EXERCISE DIRECTIONS — Whichever lines of the entries hold the word "requirements" should be identified and copied.

(Beginning of MATERIAL PROVIDED)

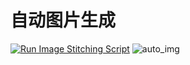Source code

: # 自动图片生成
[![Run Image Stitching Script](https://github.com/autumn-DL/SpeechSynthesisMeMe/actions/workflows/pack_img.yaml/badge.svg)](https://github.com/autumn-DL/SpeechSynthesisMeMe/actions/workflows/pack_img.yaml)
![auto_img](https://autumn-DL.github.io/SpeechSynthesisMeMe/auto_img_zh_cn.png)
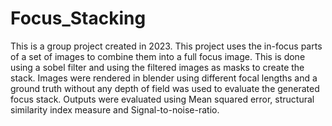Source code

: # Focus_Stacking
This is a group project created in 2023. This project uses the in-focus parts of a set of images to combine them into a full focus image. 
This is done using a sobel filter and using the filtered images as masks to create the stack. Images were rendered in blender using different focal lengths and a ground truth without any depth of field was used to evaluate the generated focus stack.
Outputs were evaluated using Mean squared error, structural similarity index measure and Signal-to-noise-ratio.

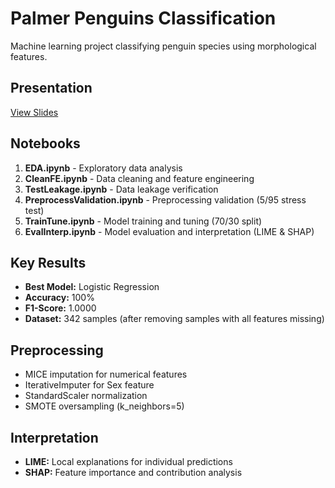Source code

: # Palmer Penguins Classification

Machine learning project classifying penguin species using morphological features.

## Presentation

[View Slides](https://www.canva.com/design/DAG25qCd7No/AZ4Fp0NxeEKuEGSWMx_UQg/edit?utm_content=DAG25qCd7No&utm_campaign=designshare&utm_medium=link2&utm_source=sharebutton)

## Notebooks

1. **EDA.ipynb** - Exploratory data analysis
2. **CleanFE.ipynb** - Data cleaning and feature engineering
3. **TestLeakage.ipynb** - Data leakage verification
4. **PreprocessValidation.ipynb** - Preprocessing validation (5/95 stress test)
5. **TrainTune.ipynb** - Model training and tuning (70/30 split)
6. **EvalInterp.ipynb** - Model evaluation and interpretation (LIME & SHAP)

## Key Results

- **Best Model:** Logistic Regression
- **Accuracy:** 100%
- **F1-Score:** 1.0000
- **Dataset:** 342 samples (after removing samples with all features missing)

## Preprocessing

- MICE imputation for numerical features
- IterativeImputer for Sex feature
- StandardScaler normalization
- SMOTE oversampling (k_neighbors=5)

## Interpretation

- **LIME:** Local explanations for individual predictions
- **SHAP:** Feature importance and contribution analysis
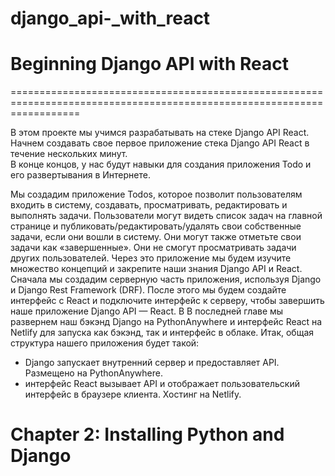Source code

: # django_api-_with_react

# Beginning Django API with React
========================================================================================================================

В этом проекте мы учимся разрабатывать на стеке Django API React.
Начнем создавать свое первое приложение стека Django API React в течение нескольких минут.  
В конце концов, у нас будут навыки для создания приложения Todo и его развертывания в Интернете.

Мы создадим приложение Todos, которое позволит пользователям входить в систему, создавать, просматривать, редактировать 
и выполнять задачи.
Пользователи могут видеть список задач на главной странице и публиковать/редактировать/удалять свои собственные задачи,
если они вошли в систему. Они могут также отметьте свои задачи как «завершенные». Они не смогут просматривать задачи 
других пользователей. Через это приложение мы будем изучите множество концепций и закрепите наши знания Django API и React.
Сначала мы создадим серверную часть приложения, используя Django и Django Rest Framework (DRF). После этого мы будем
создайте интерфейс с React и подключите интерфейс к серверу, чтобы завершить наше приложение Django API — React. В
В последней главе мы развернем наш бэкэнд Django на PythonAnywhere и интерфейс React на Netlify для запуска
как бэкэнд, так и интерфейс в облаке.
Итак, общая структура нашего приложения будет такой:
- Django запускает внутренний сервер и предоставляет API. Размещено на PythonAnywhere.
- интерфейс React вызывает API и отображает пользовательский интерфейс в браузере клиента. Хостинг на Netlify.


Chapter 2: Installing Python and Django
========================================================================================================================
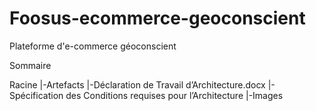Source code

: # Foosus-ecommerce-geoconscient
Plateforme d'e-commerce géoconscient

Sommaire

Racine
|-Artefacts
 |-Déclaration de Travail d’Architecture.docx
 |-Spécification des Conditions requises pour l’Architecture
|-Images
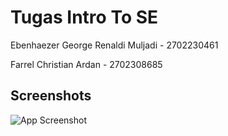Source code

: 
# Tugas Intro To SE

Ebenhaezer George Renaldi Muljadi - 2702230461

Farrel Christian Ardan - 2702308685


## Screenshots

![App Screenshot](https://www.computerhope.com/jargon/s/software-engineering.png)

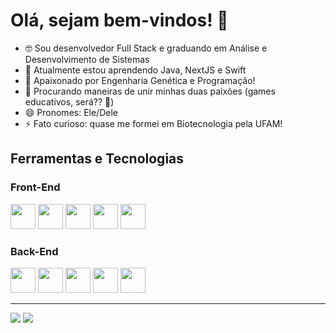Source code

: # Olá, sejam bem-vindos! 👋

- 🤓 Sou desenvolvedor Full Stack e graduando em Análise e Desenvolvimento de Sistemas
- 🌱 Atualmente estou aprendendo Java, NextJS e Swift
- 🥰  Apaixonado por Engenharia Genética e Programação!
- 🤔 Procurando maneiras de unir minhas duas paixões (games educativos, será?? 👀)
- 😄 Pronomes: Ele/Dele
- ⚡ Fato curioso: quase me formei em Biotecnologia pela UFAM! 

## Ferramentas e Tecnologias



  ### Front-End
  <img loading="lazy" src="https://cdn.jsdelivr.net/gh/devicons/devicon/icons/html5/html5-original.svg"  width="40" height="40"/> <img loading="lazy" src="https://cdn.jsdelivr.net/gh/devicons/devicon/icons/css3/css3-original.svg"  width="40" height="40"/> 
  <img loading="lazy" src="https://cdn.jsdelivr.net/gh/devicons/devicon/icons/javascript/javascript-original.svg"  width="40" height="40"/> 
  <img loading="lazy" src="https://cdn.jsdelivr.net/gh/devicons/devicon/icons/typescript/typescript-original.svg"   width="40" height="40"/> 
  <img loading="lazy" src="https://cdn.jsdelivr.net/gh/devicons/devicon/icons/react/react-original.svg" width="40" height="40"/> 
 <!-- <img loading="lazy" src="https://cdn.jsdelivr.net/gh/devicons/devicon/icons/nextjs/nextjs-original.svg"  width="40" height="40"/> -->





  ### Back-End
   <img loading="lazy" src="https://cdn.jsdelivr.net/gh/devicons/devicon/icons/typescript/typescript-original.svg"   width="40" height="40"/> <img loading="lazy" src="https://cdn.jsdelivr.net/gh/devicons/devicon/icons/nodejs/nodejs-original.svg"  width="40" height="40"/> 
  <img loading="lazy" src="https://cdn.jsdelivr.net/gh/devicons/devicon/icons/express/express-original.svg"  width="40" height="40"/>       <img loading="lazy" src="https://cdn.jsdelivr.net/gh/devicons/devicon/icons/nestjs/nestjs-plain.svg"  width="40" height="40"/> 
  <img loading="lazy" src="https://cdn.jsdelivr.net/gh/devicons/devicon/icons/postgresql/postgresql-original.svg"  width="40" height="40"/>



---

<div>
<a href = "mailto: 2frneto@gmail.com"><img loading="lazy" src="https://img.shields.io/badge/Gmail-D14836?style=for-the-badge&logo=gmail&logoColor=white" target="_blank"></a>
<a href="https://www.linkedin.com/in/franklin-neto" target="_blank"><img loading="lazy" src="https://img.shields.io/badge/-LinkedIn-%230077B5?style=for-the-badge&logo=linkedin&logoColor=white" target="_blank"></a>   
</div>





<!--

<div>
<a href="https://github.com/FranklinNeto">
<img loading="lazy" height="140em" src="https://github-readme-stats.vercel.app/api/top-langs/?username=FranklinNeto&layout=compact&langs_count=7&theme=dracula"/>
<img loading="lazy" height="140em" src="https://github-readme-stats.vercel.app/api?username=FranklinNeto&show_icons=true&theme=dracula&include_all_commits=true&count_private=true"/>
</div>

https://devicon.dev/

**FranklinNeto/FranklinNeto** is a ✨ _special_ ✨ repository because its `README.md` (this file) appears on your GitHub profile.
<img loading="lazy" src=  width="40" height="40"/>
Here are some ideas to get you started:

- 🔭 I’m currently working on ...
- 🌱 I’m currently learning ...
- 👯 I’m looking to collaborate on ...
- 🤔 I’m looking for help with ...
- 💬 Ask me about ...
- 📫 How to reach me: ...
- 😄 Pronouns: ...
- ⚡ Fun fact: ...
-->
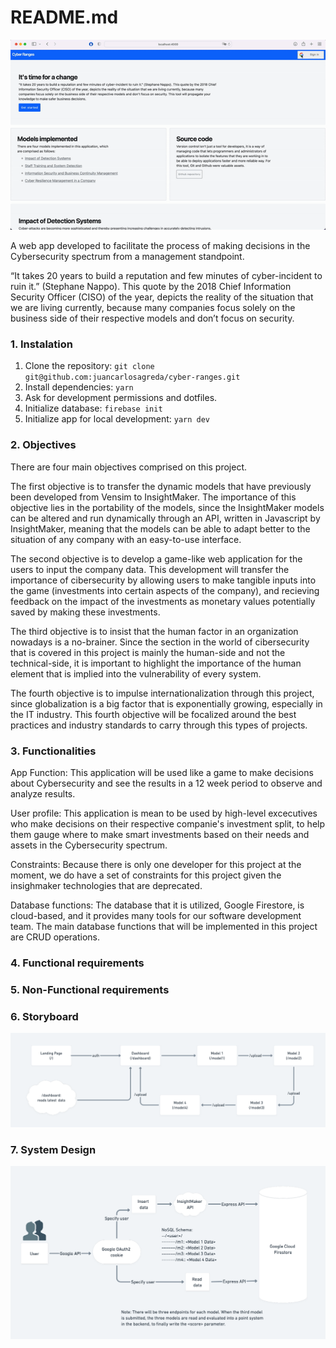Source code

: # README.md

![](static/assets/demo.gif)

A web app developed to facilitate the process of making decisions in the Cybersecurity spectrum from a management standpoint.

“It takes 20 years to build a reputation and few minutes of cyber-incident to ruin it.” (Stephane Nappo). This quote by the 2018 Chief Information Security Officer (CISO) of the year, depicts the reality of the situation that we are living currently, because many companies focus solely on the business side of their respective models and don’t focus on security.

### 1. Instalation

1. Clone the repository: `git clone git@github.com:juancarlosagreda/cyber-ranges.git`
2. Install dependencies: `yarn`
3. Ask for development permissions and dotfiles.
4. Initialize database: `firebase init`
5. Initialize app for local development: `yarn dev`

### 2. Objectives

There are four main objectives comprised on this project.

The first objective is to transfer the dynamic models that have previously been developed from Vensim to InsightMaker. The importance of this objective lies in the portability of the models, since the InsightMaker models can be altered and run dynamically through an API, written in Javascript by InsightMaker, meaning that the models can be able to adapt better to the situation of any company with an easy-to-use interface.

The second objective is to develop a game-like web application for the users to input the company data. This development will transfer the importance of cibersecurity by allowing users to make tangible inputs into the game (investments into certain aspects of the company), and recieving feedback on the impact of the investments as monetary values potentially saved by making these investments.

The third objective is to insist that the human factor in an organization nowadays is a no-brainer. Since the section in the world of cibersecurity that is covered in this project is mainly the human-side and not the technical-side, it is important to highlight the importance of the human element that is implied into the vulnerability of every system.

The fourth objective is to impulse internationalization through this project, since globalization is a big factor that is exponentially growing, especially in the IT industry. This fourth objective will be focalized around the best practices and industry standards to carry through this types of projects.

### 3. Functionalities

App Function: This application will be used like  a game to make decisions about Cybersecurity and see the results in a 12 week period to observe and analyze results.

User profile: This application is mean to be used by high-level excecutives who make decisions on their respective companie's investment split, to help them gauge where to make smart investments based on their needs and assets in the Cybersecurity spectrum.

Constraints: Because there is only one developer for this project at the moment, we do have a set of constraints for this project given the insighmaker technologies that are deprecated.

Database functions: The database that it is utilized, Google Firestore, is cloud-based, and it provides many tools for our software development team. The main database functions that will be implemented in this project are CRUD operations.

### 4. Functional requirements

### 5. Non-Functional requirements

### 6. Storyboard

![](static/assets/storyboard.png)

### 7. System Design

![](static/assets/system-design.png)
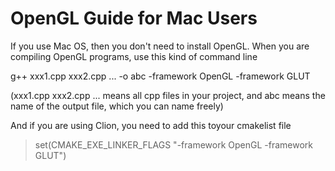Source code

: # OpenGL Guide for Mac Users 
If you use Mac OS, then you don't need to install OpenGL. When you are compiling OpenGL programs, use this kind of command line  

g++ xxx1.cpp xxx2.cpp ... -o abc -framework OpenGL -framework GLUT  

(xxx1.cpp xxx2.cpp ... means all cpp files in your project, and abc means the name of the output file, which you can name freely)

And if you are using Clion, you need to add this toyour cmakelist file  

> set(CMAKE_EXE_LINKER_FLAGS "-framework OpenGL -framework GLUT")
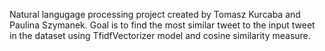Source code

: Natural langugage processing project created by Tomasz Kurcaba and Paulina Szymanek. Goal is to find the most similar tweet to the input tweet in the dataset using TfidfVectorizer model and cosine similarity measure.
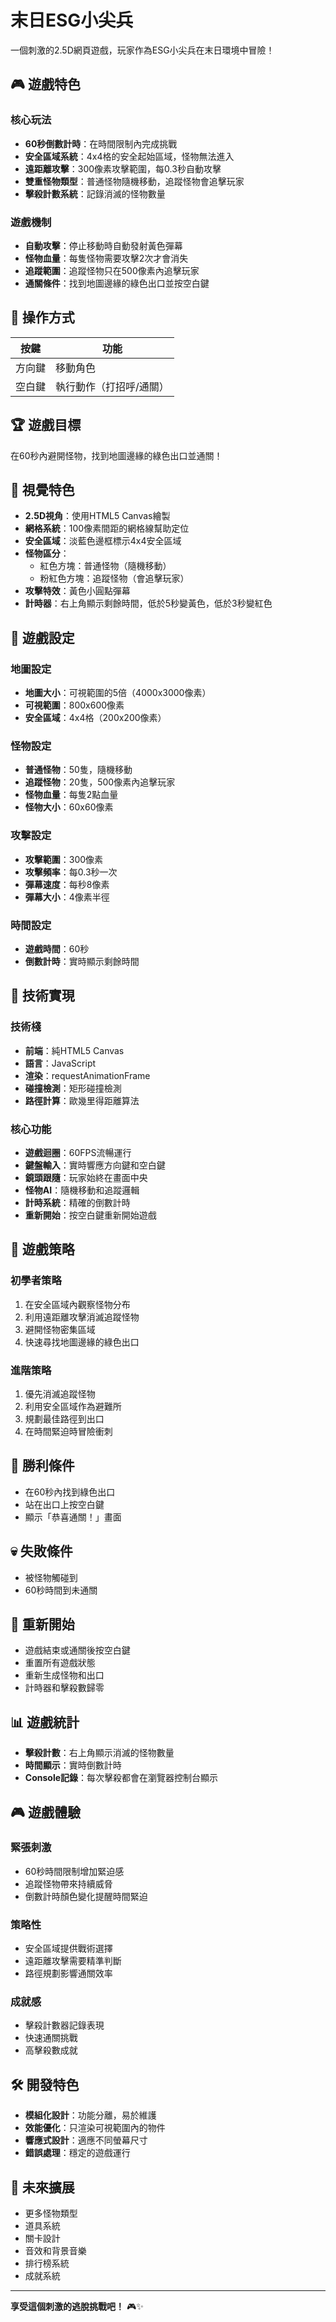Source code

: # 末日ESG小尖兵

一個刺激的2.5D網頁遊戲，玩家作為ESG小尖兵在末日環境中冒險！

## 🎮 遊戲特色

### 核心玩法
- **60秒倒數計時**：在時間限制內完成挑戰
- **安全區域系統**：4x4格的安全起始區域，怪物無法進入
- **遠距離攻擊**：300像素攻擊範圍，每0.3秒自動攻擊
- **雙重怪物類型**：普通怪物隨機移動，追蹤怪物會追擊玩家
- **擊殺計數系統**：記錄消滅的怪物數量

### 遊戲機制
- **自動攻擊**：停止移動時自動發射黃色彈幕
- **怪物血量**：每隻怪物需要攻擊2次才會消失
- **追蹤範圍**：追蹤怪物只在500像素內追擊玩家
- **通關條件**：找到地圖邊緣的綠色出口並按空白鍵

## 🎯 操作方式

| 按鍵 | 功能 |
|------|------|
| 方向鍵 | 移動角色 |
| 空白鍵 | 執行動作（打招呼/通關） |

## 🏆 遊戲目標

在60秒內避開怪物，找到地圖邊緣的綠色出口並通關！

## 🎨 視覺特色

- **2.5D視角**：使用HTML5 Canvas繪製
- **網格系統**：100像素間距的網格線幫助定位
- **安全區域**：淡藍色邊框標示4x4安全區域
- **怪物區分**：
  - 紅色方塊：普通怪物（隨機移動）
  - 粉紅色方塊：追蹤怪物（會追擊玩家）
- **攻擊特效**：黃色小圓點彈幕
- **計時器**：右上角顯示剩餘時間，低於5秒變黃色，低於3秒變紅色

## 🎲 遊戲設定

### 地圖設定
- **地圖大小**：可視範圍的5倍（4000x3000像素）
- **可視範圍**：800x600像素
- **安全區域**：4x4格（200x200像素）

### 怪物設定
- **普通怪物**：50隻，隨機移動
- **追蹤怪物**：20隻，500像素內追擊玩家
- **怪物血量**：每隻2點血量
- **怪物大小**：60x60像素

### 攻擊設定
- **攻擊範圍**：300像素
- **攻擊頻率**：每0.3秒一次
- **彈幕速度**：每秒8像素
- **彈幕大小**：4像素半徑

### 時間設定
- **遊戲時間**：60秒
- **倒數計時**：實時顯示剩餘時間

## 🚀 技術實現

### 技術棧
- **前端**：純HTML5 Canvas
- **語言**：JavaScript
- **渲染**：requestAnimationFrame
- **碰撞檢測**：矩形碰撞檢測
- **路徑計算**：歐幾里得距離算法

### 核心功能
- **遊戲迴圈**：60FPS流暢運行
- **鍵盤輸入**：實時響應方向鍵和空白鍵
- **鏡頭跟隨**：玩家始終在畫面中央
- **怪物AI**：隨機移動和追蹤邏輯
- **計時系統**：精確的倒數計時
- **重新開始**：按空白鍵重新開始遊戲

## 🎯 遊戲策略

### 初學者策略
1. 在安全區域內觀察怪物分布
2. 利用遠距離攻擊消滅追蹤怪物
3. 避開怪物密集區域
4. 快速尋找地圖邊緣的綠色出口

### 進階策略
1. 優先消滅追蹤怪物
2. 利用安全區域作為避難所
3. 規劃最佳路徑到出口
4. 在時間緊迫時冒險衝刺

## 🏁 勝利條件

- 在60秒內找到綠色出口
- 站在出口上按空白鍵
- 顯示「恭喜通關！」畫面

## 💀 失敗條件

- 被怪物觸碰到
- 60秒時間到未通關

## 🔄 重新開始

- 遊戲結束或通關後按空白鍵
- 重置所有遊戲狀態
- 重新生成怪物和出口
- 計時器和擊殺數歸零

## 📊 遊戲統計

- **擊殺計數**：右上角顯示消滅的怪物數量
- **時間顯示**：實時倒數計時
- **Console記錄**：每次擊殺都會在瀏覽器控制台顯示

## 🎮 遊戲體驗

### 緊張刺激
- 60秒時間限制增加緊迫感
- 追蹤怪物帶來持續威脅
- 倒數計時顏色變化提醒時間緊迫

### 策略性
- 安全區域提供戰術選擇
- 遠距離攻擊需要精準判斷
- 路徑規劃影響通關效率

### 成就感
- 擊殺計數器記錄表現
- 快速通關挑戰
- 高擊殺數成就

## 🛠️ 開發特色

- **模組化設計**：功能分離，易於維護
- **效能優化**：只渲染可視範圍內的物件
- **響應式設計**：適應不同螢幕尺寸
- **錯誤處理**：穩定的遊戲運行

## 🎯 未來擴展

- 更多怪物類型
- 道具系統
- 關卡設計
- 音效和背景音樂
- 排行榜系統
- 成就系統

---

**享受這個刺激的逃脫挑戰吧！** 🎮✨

(End of MATERIAL PROVIDED)

FINISHED TASK —
### 4. Functional requirements
### 5. Non-Functional requirements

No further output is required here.